Synthesis and Reactivity of Oligo(ethylene glycol)-Tethered Morita-Baylis-Hillman Dimers in the Formation of Macrocyclic Structures Showing Remarkable Cytotoxicity

Abstract

Background/Objectives: Crown ethers have received increasing interest owing to their ability to form stable complexes with cations. This molecular feature has been successfully exploited in the development of biologically relevant ionophores. Methods: In order to obtain innovative crown ethers derivatives, a Morita-Baylis-Hillman adduct (MBHA) acetate (4) bearing a phenylacetylene moiety was dimerized via the click-chemistry CuAAC reaction with oligo(ethylene glycol) diazide derivatives to build-up a small series of dimeric MBHA derivatives (5a-d). These dimeric MBHA derivatives were reacted with n-butylamine to afford tunable macrocyclic crown ether-paracyclophane hybrid architectures (6a-d). Results: Compounds (E,Z)-6a, (E,E)-6a, 6b-d showed, in human breast cancer MDA-MB-231 and human melanoma A375 cells, IC₅₀ values comparable with those of reference anticancer agent Doxorubicin. Conclusions: This exploration approach provides original new macrocyclic architectures potentially useful as anticancer agents.

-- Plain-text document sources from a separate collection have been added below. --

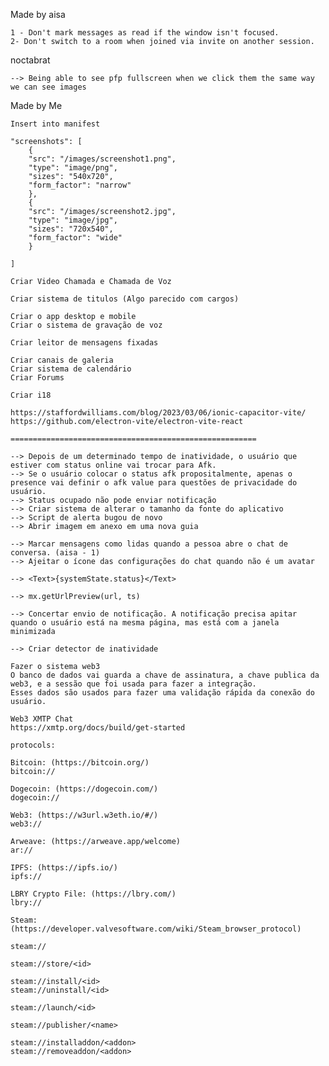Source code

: Made by aisa

    1 - Don't mark messages as read if the window isn't focused.
    2- Don't switch to a room when joined via invite on another session.

noctabrat

    --> Being able to see pfp fullscreen when we click them the same way we can see images

Made by Me

    Insert into manifest

    "screenshots": [
        {
        "src": "/images/screenshot1.png",
        "type": "image/png",
        "sizes": "540x720",
        "form_factor": "narrow"
        },
        {
        "src": "/images/screenshot2.jpg",
        "type": "image/jpg",
        "sizes": "720x540",
        "form_factor": "wide"
        }

    ]

    Criar Video Chamada e Chamada de Voz

    Criar sistema de titulos (Algo parecido com cargos)

    Criar o app desktop e mobile
    Criar o sistema de gravação de voz

    Criar leitor de mensagens fixadas

    Criar canais de galeria
    Criar sistema de calendário
    Criar Forums

    Criar i18

    https://staffordwilliams.com/blog/2023/03/06/ionic-capacitor-vite/
    https://github.com/electron-vite/electron-vite-react

    =======================================================

    --> Depois de um determinado tempo de inatividade, o usuário que estiver com status online vai trocar para Afk.
    --> Se o usuário colocar o status afk propositalmente, apenas o presence vai definir o afk value para questões de privacidade do usuário.
    --> Status ocupado não pode enviar notificação
    --> Criar sistema de alterar o tamanho da fonte do aplicativo
    --> Script de alerta bugou de novo
    --> Abrir imagem em anexo em uma nova guia

    --> Marcar mensagens como lidas quando a pessoa abre o chat de conversa. (aisa - 1)
    --> Ajeitar o ícone das configurações do chat quando não é um avatar

    --> <Text>{systemState.status}</Text>

    --> mx.getUrlPreview(url, ts)

    --> Concertar envio de notificação. A notificação precisa apitar quando o usuário está na mesma página, mas está com a janela minimizada

    --> Criar detector de inatividade

    Fazer o sistema web3
    O banco de dados vai guarda a chave de assinatura, a chave publica da web3, e a sessão que foi usada para fazer a integração.
    Esses dados são usados para fazer uma validação rápida da conexão do usuário.

    Web3 XMTP Chat
    https://xmtp.org/docs/build/get-started

    protocols:

    Bitcoin: (https://bitcoin.org/)
    bitcoin://

    Dogecoin: (https://dogecoin.com/)
    dogecoin://

    Web3: (https://w3url.w3eth.io/#/)
    web3://

    Arweave: (https://arweave.app/welcome)
    ar://

    IPFS: (https://ipfs.io/)
    ipfs://

    LBRY Crypto File: (https://lbry.com/)
    lbry://

    Steam: (https://developer.valvesoftware.com/wiki/Steam_browser_protocol)

    steam://

    steam://store/<id>

    steam://install/<id>
    steam://uninstall/<id>

    steam://launch/<id>

    steam://publisher/<name>

    steam://installaddon/<addon>
    steam://removeaddon/<addon>

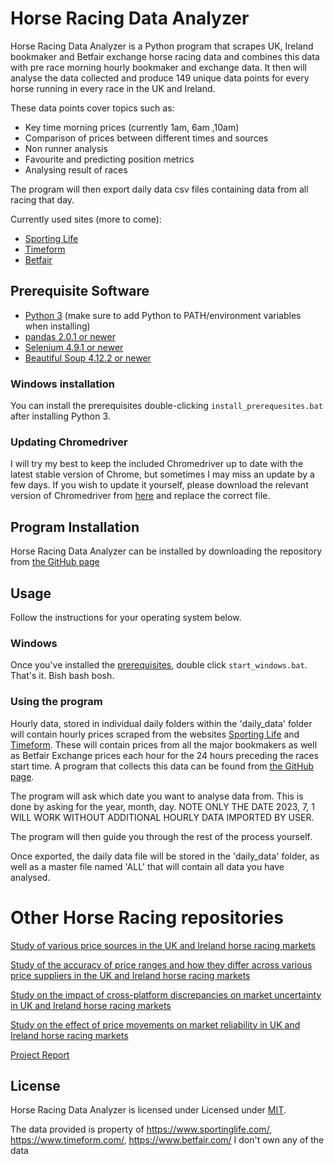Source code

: # Horse Racing Data Analyzer 

Horse Racing Data Analyzer is a Python program that scrapes UK, Ireland bookmaker and Betfair exchange horse racing data and combines this data with pre race morning hourly bookmaker and exchange data. It then will analyse the data collected and produce 149 unique data points for every horse running in every race in the UK and Ireland.

These data points cover topics such as:
- Key time morning prices (currently 1am, 6am ,10am)
- Comparison of prices between different times and sources
- Non runner analysis
- Favourite and predicting position metrics
- Analysing result of races

The program will then export daily data csv files containing data from all racing that day.

Currently used sites (more to come):
- [Sporting Life](https://www.sportinglife.com/racing)
- [Timeform](https://www.timeform.com/horse-racing)
- [Betfair](https://www.betfair.com/sport/)

## Prerequisite Software

- [Python 3](https://www.python.org/) (make sure to add Python to PATH/environment variables when installing)
- [pandas 2.0.1 or newer](https://pandas.pydata.org/)
- [Selenium 4.9.1 or newer](https://github.com/SeleniumHQ/selenium/)
- [Beautiful Soup 4.12.2 or newer](https://pypi.org/project/beautifulsoup4/)


### Windows installation

You can install the prerequisites double-clicking `install_prerequesites.bat` after installing Python 3.

### Updating Chromedriver

I will try my best to keep the included Chromedriver up to date with the latest stable version of Chrome, but sometimes 
I may miss an update by a few days. If you wish to update it yourself, please download the relevant version of
Chromedriver from [here](https://chromedriver.chromium.org/downloads) and replace the correct file.

## Program Installation

Horse Racing Data Analyzer can be installed by downloading the repository from [the GitHub page](https://github.com/adamcorren/horse_racing_data_analyzer)

## Usage
     
Follow the instructions for your operating system below.

### Windows

Once you've installed the [prerequisites](#prerequisite-software), double click `start_windows.bat`. That's it. Bish 
bash bosh.

### Using the program

Hourly data, stored in individual daily folders within the 'daily_data' folder will contain hourly prices scraped from the websites [Sporting Life](https://www.sportinglife.com/racing) and [Timeform](https://www.timeform.com/horse-racing). These will contain prices from all the major bookmakers as well as Betfair Exchange prices each hour for the 24 hours preceding the races start time. A program that collects this data can be found from [the GitHub page](https://github.com/adamcorren/horse_racing_data_collecter).

The program will ask which date you want to analyse data from. This is done by asking for the year, month, day. NOTE ONLY THE DATE 2023, 7, 1 WILL WORK WITHOUT ADDITIONAL HOURLY DATA IMPORTED BY USER.

The program will then guide you through the rest of the process yourself.

Once exported, the daily data file will be stored in the 'daily_data' folder, as well as a master file named 'ALL' that will contain all data you have analysed.

# Other Horse Racing repositories

[Study of various price sources in the UK and Ireland horse racing markets](https://github.com/adamcorren/horse_racing_study_1)

[Study of the accuracy of price ranges and how they differ across various price suppliers in the UK and Ireland horse racing markets](https://github.com/adamcorren/horse_racing_study_2)

[Study on the impact of cross-platform discrepancies on market uncertainty in UK and Ireland horse racing markets](https://github.com/adamcorren/horse_racing_study_3)

[Study on the effect of price movements on market reliability in UK and Ireland horse racing markets](https://github.com/adamcorren/horse_racing_study_4)

[Project Report](https://github.com/adamcorren/horse_racing_project_report)

## License

Horse Racing Data Analyzer is licensed under Licensed under [MIT]((https://opensource.org/license/mit/)).

The data provided is property of https://www.sportinglife.com/, https://www.timeform.com/, https://www.betfair.com/
I don't own any of the data
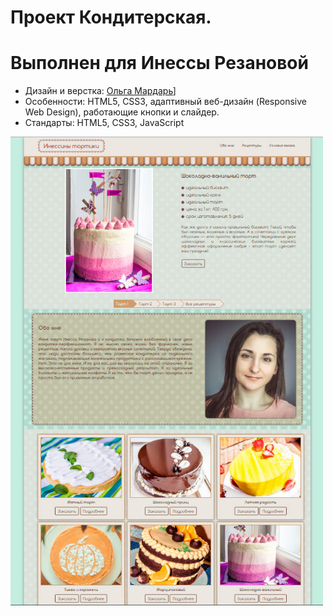 # Проект Кондитерская.
# Выполнен для Инессы Резановой

* Дизайн и верстка: [Ольга Мардарь](https://htmlacademy.ru/profile/id144410)]
* Особенности: HTML5, CSS3, адаптивный веб-дизайн (Responsive Web Design), работающие кнопки и слайдер.
* Стандарты: HTML5, CSS3, JavaScript 


<img width="500" alt="" src="https://github.com/mardarolya/confectionery-/blob/master/img/front.jpg">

Keywords: anticancer agents; crown ethers; cytotoxicity; macrocyclic compounds; paracyclophane derivatives.

Figure 1

Structure of MBHA derivatives 1a,b, 2a,b, 3, and 4.

Scheme 1

Synthesis of MBHA dimer 5a and reaction with n-butylamine leading to macrocyclic crown ether-paracyclophane hybrid structures 6a. Reagents: (i) N₃-CH₂CH₂O-CH₂CH₂O-CH₂CH₂-N₃, CuBr(I), DIPEA, CH₃CN; (ii) CH₃CH₂CH₂CH₂NH₂, CHCl₃.

Scheme 2

Procedure for the preparation of dimeric MBHA derivatives 5a-d. Reagents: (i) CuBr(I), DIPEA, CH₃CN. 5a and 7a: n = 1; 5b and 7b: n = 2; 5c and 7c: n = 3, 5d, and 7d: n = 4.

Scheme 3

Reaction of oligo(ethylene glycol)-tethered MBHA dimers 5b-d with n-butylamine. Reagents: (i) CH₃CH₂CH₂CH₂NH₂; CHCl₃.

Figure 2

Comparison of the ¹H NMR spectra recorded (500 MHz, DMSO-d₆) with crystalline samples of (E,E)-6a and (E,Z)-6a. The signal assignment is reported in red for (E,Z)-6a and in black for (E,E)-6a.

Figure 3

Comparison of the ¹H NMR spectra recorded (400 MHz, DMSO-d₆) with the samples obtained from the reaction of dimeric MBHA derivatives 5b-d with n-butylamine. The ¹H NMR spectrum in the bottom trace was obtained with the (2:1) mixture of (E,E)-6a (the assignment is reported in black) and (E,Z)-6a (the assignment is reported in red) and is reported as the reference spectrum.

Figure 4

Comparison of the aromatic regions of the ¹H NMR spectra recorded (400 MHz, DMSO-d₆) with the samples obtained from the reaction of dimeric MBHA derivatives 5b-d with n-butylamine. The ¹H NMR spectrum in the bottom trace was obtained with the (2:1) mixture of (E,E)-6a (the assignment is reported in black) and (E,Z)-6a (the assignment is reported in red) and is reported as the reference spectrum.

Figure 5

Comparison of (A) the X-ray structure of (E,E)-6a [32] with the computed 3D structures (B) of (E,E)-6a (left) and (E,E)-6d (right).

Figure 6

Percentage of viable (A) human breast cancer MDA-MB-231 and (B) human melanoma cells A375 after 24 h of contact with different concentrations of test compounds, as determined by the Neutral Red Uptake. Negative control: complete medium; positive control: 4 µL of Lysis Solution (a 1:250 dilution of 9% wt:vol Triton X-100) per 100 μL of cells in culture medium. Data are mean ± SD of three experiments run in six replicates. * Values are statistically different versus Doxorubicin, p < 0.05.